**WHAT TO PRODUCE**: Reproduce each entry exactly as written.

________________________

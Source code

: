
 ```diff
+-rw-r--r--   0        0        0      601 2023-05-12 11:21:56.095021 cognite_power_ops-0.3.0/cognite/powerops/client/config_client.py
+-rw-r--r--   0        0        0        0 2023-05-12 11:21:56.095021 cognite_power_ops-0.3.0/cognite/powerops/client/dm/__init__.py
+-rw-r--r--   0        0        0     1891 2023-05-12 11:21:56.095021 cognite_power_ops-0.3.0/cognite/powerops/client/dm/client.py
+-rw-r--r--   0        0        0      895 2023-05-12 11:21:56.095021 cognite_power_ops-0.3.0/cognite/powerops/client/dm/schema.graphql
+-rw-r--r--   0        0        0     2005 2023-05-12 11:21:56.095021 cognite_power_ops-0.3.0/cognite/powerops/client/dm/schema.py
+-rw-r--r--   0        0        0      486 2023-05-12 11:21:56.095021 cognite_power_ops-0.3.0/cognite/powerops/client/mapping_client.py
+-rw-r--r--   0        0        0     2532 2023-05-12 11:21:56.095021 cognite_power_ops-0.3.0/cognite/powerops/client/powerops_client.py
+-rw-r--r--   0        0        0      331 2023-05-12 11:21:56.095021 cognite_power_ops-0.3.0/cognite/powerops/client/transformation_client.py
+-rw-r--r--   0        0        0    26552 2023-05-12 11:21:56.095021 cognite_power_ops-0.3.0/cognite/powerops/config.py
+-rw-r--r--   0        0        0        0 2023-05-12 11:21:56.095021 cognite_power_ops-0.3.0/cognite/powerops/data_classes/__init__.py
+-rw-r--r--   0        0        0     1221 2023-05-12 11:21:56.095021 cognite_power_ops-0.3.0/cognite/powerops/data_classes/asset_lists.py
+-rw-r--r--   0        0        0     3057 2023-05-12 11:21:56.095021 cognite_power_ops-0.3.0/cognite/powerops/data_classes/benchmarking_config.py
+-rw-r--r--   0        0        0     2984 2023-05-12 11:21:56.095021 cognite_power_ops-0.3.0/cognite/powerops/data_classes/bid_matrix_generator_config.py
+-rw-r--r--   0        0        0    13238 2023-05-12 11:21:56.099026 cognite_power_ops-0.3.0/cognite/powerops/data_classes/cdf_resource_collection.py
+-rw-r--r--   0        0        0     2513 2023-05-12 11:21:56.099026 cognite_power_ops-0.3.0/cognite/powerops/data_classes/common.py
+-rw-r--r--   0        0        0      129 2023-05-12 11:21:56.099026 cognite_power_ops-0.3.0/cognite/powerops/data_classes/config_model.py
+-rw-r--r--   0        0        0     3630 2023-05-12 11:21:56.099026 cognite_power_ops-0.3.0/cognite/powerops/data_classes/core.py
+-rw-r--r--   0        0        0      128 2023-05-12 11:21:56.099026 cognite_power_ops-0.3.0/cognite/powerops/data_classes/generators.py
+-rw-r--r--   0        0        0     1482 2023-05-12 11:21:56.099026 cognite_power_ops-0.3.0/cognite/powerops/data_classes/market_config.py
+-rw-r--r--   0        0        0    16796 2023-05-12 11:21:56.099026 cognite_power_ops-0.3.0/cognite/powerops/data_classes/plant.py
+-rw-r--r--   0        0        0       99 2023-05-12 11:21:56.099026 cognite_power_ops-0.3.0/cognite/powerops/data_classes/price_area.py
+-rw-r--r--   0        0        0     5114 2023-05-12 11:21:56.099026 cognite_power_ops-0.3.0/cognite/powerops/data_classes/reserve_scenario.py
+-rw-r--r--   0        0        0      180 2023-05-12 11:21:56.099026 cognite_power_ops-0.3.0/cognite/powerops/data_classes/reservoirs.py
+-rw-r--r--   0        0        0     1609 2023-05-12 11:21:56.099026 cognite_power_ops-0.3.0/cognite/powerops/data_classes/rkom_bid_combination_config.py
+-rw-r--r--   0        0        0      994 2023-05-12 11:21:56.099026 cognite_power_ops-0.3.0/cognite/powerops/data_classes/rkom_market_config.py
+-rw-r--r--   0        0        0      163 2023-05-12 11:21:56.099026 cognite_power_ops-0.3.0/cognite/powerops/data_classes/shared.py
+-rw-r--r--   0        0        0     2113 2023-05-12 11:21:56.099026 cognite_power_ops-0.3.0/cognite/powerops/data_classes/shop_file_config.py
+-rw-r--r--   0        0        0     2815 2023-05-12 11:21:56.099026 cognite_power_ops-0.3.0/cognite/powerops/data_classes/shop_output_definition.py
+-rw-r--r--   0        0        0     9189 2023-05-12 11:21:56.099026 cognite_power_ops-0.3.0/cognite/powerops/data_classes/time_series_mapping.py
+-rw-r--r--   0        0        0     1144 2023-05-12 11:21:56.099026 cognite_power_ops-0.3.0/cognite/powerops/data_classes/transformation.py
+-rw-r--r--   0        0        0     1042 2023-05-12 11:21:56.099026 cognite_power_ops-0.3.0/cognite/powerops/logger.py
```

________________________

**YOUR RESPONSE**:
Source code

:
 ```diff
+-rw-r--r--   0        0        0      601 2023-05-12 11:21:56.095021 cognite_power_ops-0.3.0/cognite/powerops/client/config_client.py
+-rw-r--r--   0        0        0        0 2023-05-12 11:21:56.095021 cognite_power_ops-0.3.0/cognite/powerops/client/dm/__init__.py
+-rw-r--r--   0        0        0     1891 2023-05-12 11:21:56.095021 cognite_power_ops-0.3.0/cognite/powerops/client/dm/client.py
+-rw-r--r--   0        0        0      895 2023-05-12 11:21:56.095021 cognite_power_ops-0.3.0/cognite/powerops/client/dm/schema.graphql
+-rw-r--r--   0        0        0     2005 2023-05-12 11:21:56.095021 cognite_power_ops-0.3.0/cognite/powerops/client/dm/schema.py
+-rw-r--r--   0        0        0      486 2023-05-12 11:21:56.095021 cognite_power_ops-0.3.0/cognite/powerops/client/mapping_client.py
+-rw-r--r--   0        0        0     2532 2023-05-12 11:21:56.095021 cognite_power_ops-0.3.0/cognite/powerops/client/powerops_client.py
+-rw-r--r--   0        0        0      331 2023-05-12 11:21:56.095021 cognite_power_ops-0.3.0/cognite/powerops/client/transformation_client.py
+-rw-r--r--   0        0        0    26552 2023-05-12 11:21:56.095021 cognite_power_ops-0.3.0/cognite/powerops/config.py
+-rw-r--r--   0        0        0        0 2023-05-12 11:21:56.095021 cognite_power_ops-0.3.0/cognite/powerops/data_classes/__init__.py
+-rw-r--r--   0        0        0     1221 2023-05-12 11:21:56.095021 cognite_power_ops-0.3.0/cognite/powerops/data_classes/asset_lists.py
+-rw-r--r--   0        0        0     3057 2023-05-12 11:21:56.095021 cognite_power_ops-0.3.0/cognite/powerops/data_classes/benchmarking_config.py
+-rw-r--r--   0        0        0     2984 2023-05-12 11:21:56.095021 cognite_power_ops-0.3.0/cognite/powerops/data_classes/bid_matrix_generator_config.py
+-rw-r--r--   0        0        0    13238 2023-05-12 11:21:56.099026 cognite_power_ops-0.3.0/cognite/powerops/data_classes/cdf_resource_collection.py
+-rw-r--r--   0        0        0     2513 2023-05-12 11:21:56.099026 cognite_power_ops-0.3.0/cognite/powerops/data_classes/common.py
+-rw-r--r--   0        0        0      129 2023-05-12 11:21:56.099026 cognite_power_ops-0.3.0/cognite/powerops/data_classes/config_model.py
+-rw-r--r--   0        0        0     3630 2023-05-12 11:21:56.099026 cognite_power_ops-0.3.0/cognite/powerops/data_classes/core.py
+-rw-r--r--   0        0        0      128 2023-05-12 11:21:56.099026 cognite_power_ops-0.3.0/cognite/powerops/data_classes/generators.py
+-rw-r--r--   0        0        0     1482 2023-05-12 11:21:56.099026 cognite_power_ops-0.3.0/cognite/powerops/data_classes/market_config.py
+-rw-r--r--   0        0        0    16796 2023-05-12 11:21:56.099026 cognite_power_ops-0.3.0/cognite/powerops/data_classes/plant.py
+-rw-r--r--   0        0        0       99 2023-05-12 11:21:56.099026 cognite_power_ops-0.3.0/cognite/powerops/data_classes/price_area.py
+-rw-r--r--   0        0        0     5114 2023-05-12 11:21:56.099026 cognite_power_ops-0.3.0/cognite/powerops/data_classes/reserve_scenario.py
+-rw-r--r--   0        0        0      180 2023-05-12 11:21:56.099026 cognite_power_ops-0.3.0/cognite/powerops/data_classes/reservoirs.py
+-rw-r--r--   0        0        0     1609 2023-05-12 11:21:56.099026 cognite_power_ops-0.3.0/cognite/powerops/data_classes/rkom_bid_combination_config.py
+-rw-r--r--   0        0        0      994 2023-05-12 11:21:56.099026 cognite_power_ops-0.3.0/cognite/powerops/data_classes/rkom_market_config.py
+-rw-r--r--   0        0        0      163 2023-05-12 11:21:56.099026 cognite_power_ops-0.3.0/cognite/powerops/data_classes/shared.py
+-rw-r--r--   0        0        0     2113 2023-05-12 11:21:56.099026 cognite_power_ops-0.3.0/cognite/powerops/data_classes/shop_file_config.py
+-rw-r--r--   0        0        0     2815 2023-05-12 11:21:56.099026 cognite_power_ops-0.3.0/cognite/powerops/data_classes/shop_output_definition.py
+-rw-r--r--   0        0        0     9189 2023-05-12 11:21:56.099026 cognite_power_ops-0.3.0/cognite/powerops/data_classes/time_series_mapping.py
+-rw-r--r--   0        0        0     1144 2023-05-12 11:21:56.099026 cognite_power_ops-0.3.0/cognite/powerops/data_classes/transformation.py
+-rw-r--r--   0        0        0     1042 2023-05-12 11:21:56.099026 cognite_power_ops-0.3.0/cognite/powerops/logger.py
```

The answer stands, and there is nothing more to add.